** Problem **
For the data below, restate word for word only the lines from the line containing "a=A(1:m-k,n);" through the line containing "A(row,:)= A(row,:)/A(row,col);", both ends included.

(Stored records)
┏━━

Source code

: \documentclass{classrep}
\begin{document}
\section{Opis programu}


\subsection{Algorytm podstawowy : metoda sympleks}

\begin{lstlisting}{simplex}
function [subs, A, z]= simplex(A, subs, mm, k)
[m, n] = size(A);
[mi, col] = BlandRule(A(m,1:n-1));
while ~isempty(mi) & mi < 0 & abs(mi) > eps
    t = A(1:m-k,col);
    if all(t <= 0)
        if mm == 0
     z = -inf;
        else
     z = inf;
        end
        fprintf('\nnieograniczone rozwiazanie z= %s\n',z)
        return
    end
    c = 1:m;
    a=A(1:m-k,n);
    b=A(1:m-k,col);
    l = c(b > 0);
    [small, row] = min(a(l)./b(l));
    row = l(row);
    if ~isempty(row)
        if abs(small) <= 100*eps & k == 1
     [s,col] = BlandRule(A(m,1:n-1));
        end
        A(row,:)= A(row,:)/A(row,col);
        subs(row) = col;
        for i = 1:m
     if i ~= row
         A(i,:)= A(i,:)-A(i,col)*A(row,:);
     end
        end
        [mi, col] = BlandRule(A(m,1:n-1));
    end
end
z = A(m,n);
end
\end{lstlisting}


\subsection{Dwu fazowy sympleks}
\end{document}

┗━━

** Response area **
    a=A(1:m-k,n);
    b=A(1:m-k,col);
    l = c(b > 0);
    [small, row] = min(a(l)./b(l));
    row = l(row);
    if ~isempty(row)
        if abs(small) <= 100*eps & k == 1
     [s,col] = BlandRule(A(m,1:n-1));
        end
        A(row,:)= A(row,:)/A(row,col);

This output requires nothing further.